**Task requirements:**
Return the first line of the listing below and all the lines after it through the one containing "Nhiều người tưởng", exactly, without pictures.

**Material shown:**
______________________________

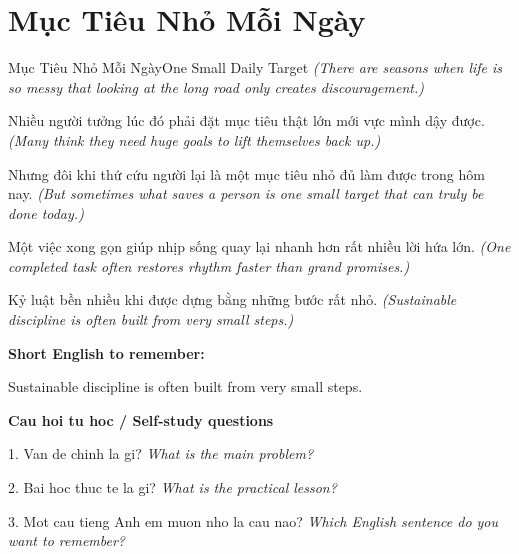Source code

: \section{Mục Tiêu Nhỏ Mỗi Ngày}
\begin{truyen}{Mục Tiêu Nhỏ Mỗi Ngày}{One Small Daily Target}
\textit{(There are seasons when life is so messy that looking at the long road only creates discouragement.)}

Nhiều người tưởng lúc đó phải đặt mục tiêu thật lớn mới vực mình dậy được.
\textit{(Many think they need huge goals to lift themselves back up.)}

Nhưng đôi khi thứ cứu người lại là một mục tiêu nhỏ đủ làm được trong hôm nay.
\textit{(But sometimes what saves a person is one small target that can truly be done today.)}

Một việc xong gọn giúp nhịp sống quay lại nhanh hơn rất nhiều lời hứa lớn.
\textit{(One completed task often restores rhythm faster than grand promises.)}

\end{truyen}

\begin{baihoc}
Kỷ luật bền nhiều khi được dựng bằng những bước rất nhỏ.
\textit{(Sustainable discipline is often built from very small steps.)}
\end{baihoc}

\begin{ghinhoanh}
\textbf{Short English to remember:}

Sustainable discipline is often built from very small steps.

\end{ghinhoanh}

\begin{tuhocnhanh}
\textbf{Cau hoi tu hoc / Self-study questions}

1. Van de chinh la gi? \textit{What is the main problem?}

2. Bai hoc thuc te la gi? \textit{What is the practical lesson?}

3. Mot cau tieng Anh em muon nho la cau nao? \textit{Which English sentence do you want to remember?}
\end{tuhocnhanh}
\ngancach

______________________________

**Solution to this problem:**
Source code

: \section{Mục Tiêu Nhỏ Mỗi Ngày}
\begin{truyen}{Mục Tiêu Nhỏ Mỗi Ngày}{One Small Daily Target}
\textit{(There are seasons when life is so messy that looking at the long road only creates discouragement.)}

Nhiều người tưởng lúc đó phải đặt mục tiêu thật lớn mới vực mình dậy được.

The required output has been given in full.